Caliendo said that, “Before I was division chair, I took full advantage of the flexibility that comes with being a faculty member.” He said that now, as a division chair, he must be on campus five days a week.

Caliendo explained that before he was a division chair, he was able to do a large amount of his work at home on the days he didn’t have classes. “I was still putting in 60-65 hour weeks, just not all Monday through Friday.”

The public speaking that comes with being a political analyst on television or doing lectures at other colleges may have bettered Caliendo as a professor. He said his goal is always to teach – as teacher, author, and analyst.

“The whole idea with intellectual curiosity and learning over a lifetime is to figure out ways to have multiple perspectives so that those things can come to life to us in different ways,” Caliendo said on his love for learning and teaching.

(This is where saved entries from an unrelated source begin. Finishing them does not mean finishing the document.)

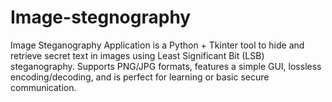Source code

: # Image-stegnography
Image Steganography Application is a Python + Tkinter tool to hide and retrieve secret text in images using Least Significant Bit (LSB) steganography. Supports PNG/JPG formats, features a simple GUI, lossless encoding/decoding, and is perfect for learning or basic secure communication.
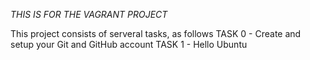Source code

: *THIS IS FOR THE VAGRANT PROJECT*

This project consists of serveral tasks, as follows
TASK 0 - Create and setup your Git and GitHub account
TASK 1 - Hello Ubuntu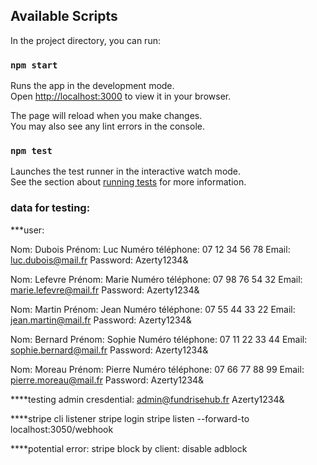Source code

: 
## Available Scripts

In the project directory, you can run:

### `npm start`

Runs the app in the development mode.\
Open [http://localhost:3000](http://localhost:3000) to view it in your browser.

The page will reload when you make changes.\
You may also see any lint errors in the console.

### `npm test`

Launches the test runner in the interactive watch mode.\
See the section about [running tests](https://facebook.github.io/create-react-app/docs/running-tests) for more information.

### data for testing:
***user:


Nom: Dubois
Prénom: Luc
Numéro téléphone: 07 12 34 56 78
Email: luc.dubois@mail.fr
Password: Azerty1234&


Nom: Lefevre
Prénom: Marie
Numéro téléphone: 07 98 76 54 32
Email: marie.lefevre@mail.fr
Password: Azerty1234&


Nom: Martin
Prénom: Jean
Numéro téléphone: 07 55 44 33 22
Email: jean.martin@mail.fr
Password: Azerty1234&


Nom: Bernard
Prénom: Sophie
Numéro téléphone: 07 11 22 33 44
Email: sophie.bernard@mail.fr
Password: Azerty1234&


Nom: Moreau
Prénom: Pierre
Numéro téléphone: 07 66 77 88 99
Email: pierre.moreau@mail.fr
Password: Azerty1234&

****testing admin cresdential:
admin@fundrisehub.fr
Azerty1234&

****stripe cli listener
stripe login
stripe listen --forward-to localhost:3050/webhook


****potential error:
stripe block by client: disable adblock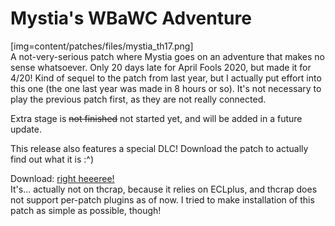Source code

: # Mystia's WBaWC Adventure
[img=content/patches/files/mystia_th17.png]  
A not-very-serious patch where Mystia goes on an adventure that makes no sense whatsoever. Only 20 days late for April Fools 2020, but made it for 4/20! Kind of sequel to the patch from last year, but I actually put effort into this one (the one last year was made in 8 hours or so). It's not necessary to play the previous patch first, as they are not really connected.  
  
Extra stage is ~~not finished~~ not started yet, and will be added in a future update.
  
This release also features a special DLC! Download the patch to actually find out what it is :^)  

Download: [right heeeree!](https://mega.nz/file/185h2KhR#NlcF7T4ehSc9uIMhz8X8V7rs_jKoUbqRLFD5vmpVgiU)  
It's... actually not on thcrap, because it relies on ECLplus, and thcrap does not support per-patch plugins as of now. I tried to make installation of this patch as simple as possible, though!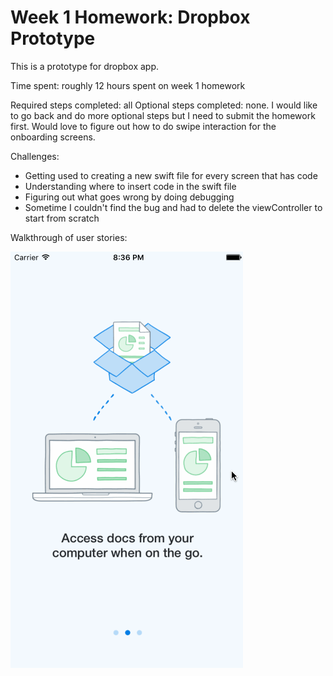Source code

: # Week 1 Homework: Dropbox Prototype

This is a prototype for dropbox app. 

Time spent: roughly 12 hours spent on week 1 homework

Required steps completed: all
Optional steps completed: none. I would like to go back and do more optional steps but I need to submit the homework first. Would love to figure out how to do swipe interaction for the onboarding screens. 

Challenges: 
- Getting used to creating a new swift file for every screen that has code
- Understanding where to insert code in the swift file
- Figuring out what goes wrong by doing debugging 
- Sometime I couldn't find the bug and had to delete the viewController to start from scratch 

Walkthrough of user stories: 

![Video Walkthrough](https://github.com/quandnguyen/codepath/blob/master/Week1-Dropbox/week1-dropbox.gif) 
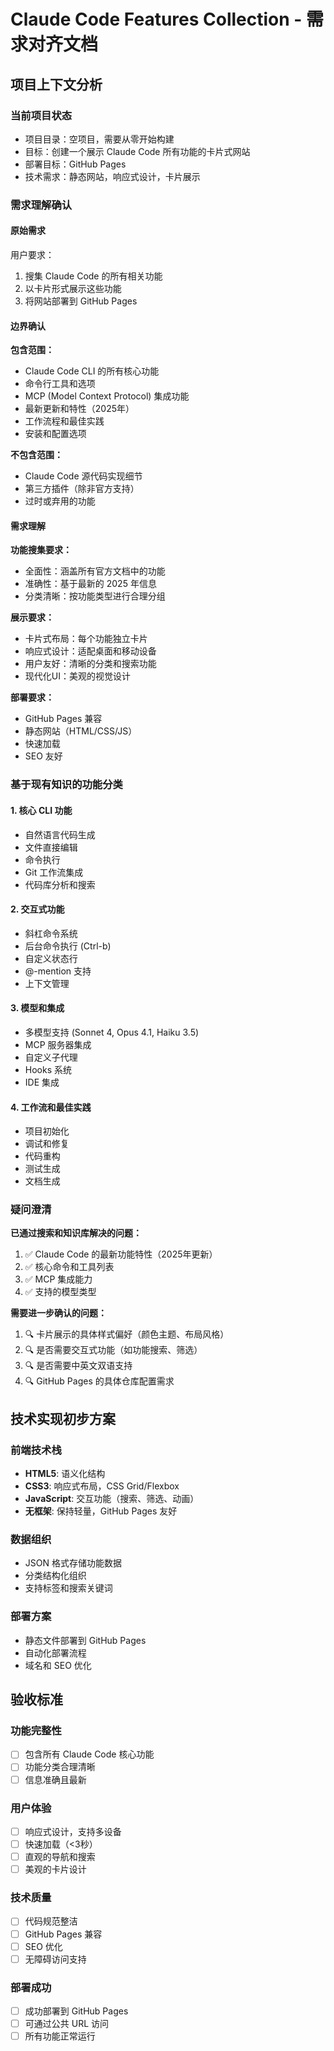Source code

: # Claude Code Features Collection - 需求对齐文档

## 项目上下文分析

### 当前项目状态
- 项目目录：空项目，需要从零开始构建
- 目标：创建一个展示 Claude Code 所有功能的卡片式网站
- 部署目标：GitHub Pages
- 技术需求：静态网站，响应式设计，卡片展示

### 需求理解确认

#### 原始需求
用户要求：
1. 搜集 Claude Code 的所有相关功能
2. 以卡片形式展示这些功能
3. 将网站部署到 GitHub Pages

#### 边界确认
**包含范围：**
- Claude Code CLI 的所有核心功能
- 命令行工具和选项
- MCP (Model Context Protocol) 集成功能
- 最新更新和特性（2025年）
- 工作流程和最佳实践
- 安装和配置选项

**不包含范围：**
- Claude Code 源代码实现细节
- 第三方插件（除非官方支持）
- 过时或弃用的功能

#### 需求理解

**功能搜集要求：**
- 全面性：涵盖所有官方文档中的功能
- 准确性：基于最新的 2025 年信息
- 分类清晰：按功能类型进行合理分组

**展示要求：**
- 卡片式布局：每个功能独立卡片
- 响应式设计：适配桌面和移动设备
- 用户友好：清晰的分类和搜索功能
- 现代化UI：美观的视觉设计

**部署要求：**
- GitHub Pages 兼容
- 静态网站（HTML/CSS/JS）
- 快速加载
- SEO 友好

### 基于现有知识的功能分类

#### 1. 核心 CLI 功能
- 自然语言代码生成
- 文件直接编辑
- 命令执行
- Git 工作流集成
- 代码库分析和搜索

#### 2. 交互式功能
- 斜杠命令系统
- 后台命令执行 (Ctrl-b)
- 自定义状态行
- @-mention 支持
- 上下文管理

#### 3. 模型和集成
- 多模型支持 (Sonnet 4, Opus 4.1, Haiku 3.5)
- MCP 服务器集成
- 自定义子代理
- Hooks 系统
- IDE 集成

#### 4. 工作流和最佳实践
- 项目初始化
- 调试和修复
- 代码重构
- 测试生成
- 文档生成

### 疑问澄清

**已通过搜索和知识库解决的问题：**
1. ✅ Claude Code 的最新功能特性（2025年更新）
2. ✅ 核心命令和工具列表
3. ✅ MCP 集成能力
4. ✅ 支持的模型类型

**需要进一步确认的问题：**
1. 🔍 卡片展示的具体样式偏好（颜色主题、布局风格）
2. 🔍 是否需要交互式功能（如功能搜索、筛选）
3. 🔍 是否需要中英文双语支持
4. 🔍 GitHub Pages 的具体仓库配置需求

## 技术实现初步方案

### 前端技术栈
- **HTML5**: 语义化结构
- **CSS3**: 响应式布局，CSS Grid/Flexbox
- **JavaScript**: 交互功能（搜索、筛选、动画）
- **无框架**: 保持轻量，GitHub Pages 友好

### 数据组织
- JSON 格式存储功能数据
- 分类结构化组织
- 支持标签和搜索关键词

### 部署方案
- 静态文件部署到 GitHub Pages
- 自动化部署流程
- 域名和 SEO 优化

## 验收标准

### 功能完整性
- [ ] 包含所有 Claude Code 核心功能
- [ ] 功能分类合理清晰
- [ ] 信息准确且最新

### 用户体验
- [ ] 响应式设计，支持多设备
- [ ] 快速加载（<3秒）
- [ ] 直观的导航和搜索
- [ ] 美观的卡片设计

### 技术质量
- [ ] 代码规范整洁
- [ ] GitHub Pages 兼容
- [ ] SEO 优化
- [ ] 无障碍访问支持

### 部署成功
- [ ] 成功部署到 GitHub Pages
- [ ] 可通过公共 URL 访问
- [ ] 所有功能正常运行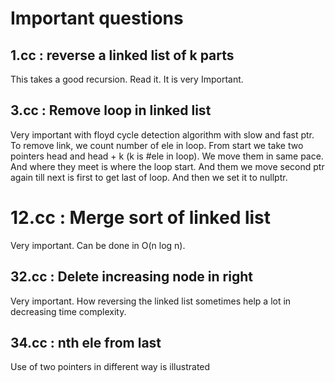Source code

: # Important questions

## 1.cc : reverse a linked list of k parts

This takes a good recursion. Read it. It is very Important.

## 3.cc : Remove loop in linked list

Very important with floyd cycle detection algorithm with slow and fast ptr.
To remove link, we count number of ele in loop. From start we take two pointers
head and head + k (k is #ele in loop). We move them in same pace. And where
they meet is where the loop start. And them we move second ptr again till
next is first to get last of loop. And then we set it to nullptr.

# 12.cc : Merge sort of linked list

Very important. Can be done in O(n log n).

## 32.cc : Delete increasing node in right

Very important. How reversing the linked list sometimes help a lot in
decreasing time complexity.

## 34.cc : nth ele from last

Use of two pointers in different way is illustrated

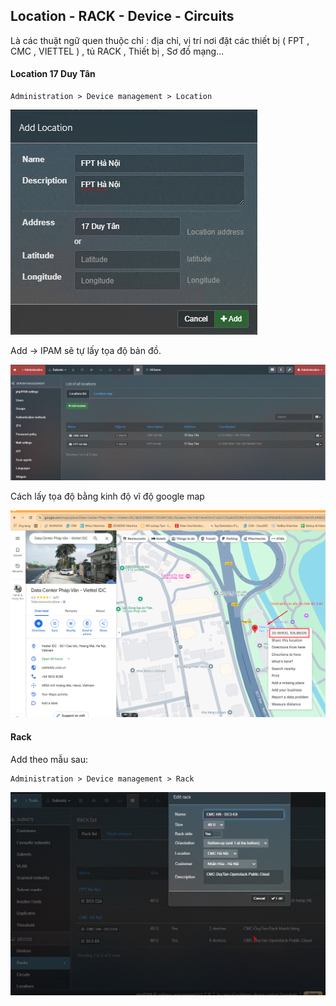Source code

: ## Location - RACK - Device - Circuits

Là các thuật ngữ quen thuộc chỉ : địa chỉ, vị trí nơi đặt các thiết bị ( FPT , CMC , VIETTEL ) , tủ RACK , Thiết bị , Sơ đồ mạng...

#### Location 17 Duy Tân

    Administration > Device management > Location

  <img src="ipamimages/18.png">

Add -> IPAM sẽ tự lấy tọa độ bản đồ.

  <img src="ipamimages/19.png">

Cách lấy tọa độ bằng kinh độ vĩ độ google map

  <img src="ipamimages/23.png">

#### Rack

Add theo mẫu sau:

    Administration > Device management > Rack

  <img src="ipamimages/27.png">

Race is a subject that Caliendo has tackled several times, in his recent book “Inequality in America: Race, Poverty, and Fulfilling Democracy’s Promise,” and his two previous books, (both co-authored with Charlton McIlwain) “The Routledge Companion to Race and Ethnicity” and “Race Appeal: How Candidates Invoke Race in U.S. Political Campaigns.”

Caliendo believes – at least for him – that it is important to have a broader perspective, which comes best with a variety of perspectives.

“I pick my co-authors fairly carefully. My primary co-author is Charles McIlwain from New York University and we have worked together constantly and steadily for 14 years,” Caliendo said.

He continued to talk about his collaborations with McIlwain, saying, “We complement each other in a number of ways; because we’re working on race, I don’t think it’s insignificant to note that he is black and I’m white, and I think that has enriched the conversations we have had and the directions we have taken our research. But, more important than that, he’s trained as a communications scholar and I am a political scientist.”

Caliendo said he and McIlwain are currently working on a book about the evolution of the n-word and “who is allowed to say it.” The idea of the book stems from debates the two scholars conducted at colleges throughout the country.

“Hip-hop is an important part of what has happened to that word,” Caliendo said. “Especially the encroachment of hip-hop into white suburbs and white kids thinking they can use it because they hear [it]in the music from the people they appreciate.”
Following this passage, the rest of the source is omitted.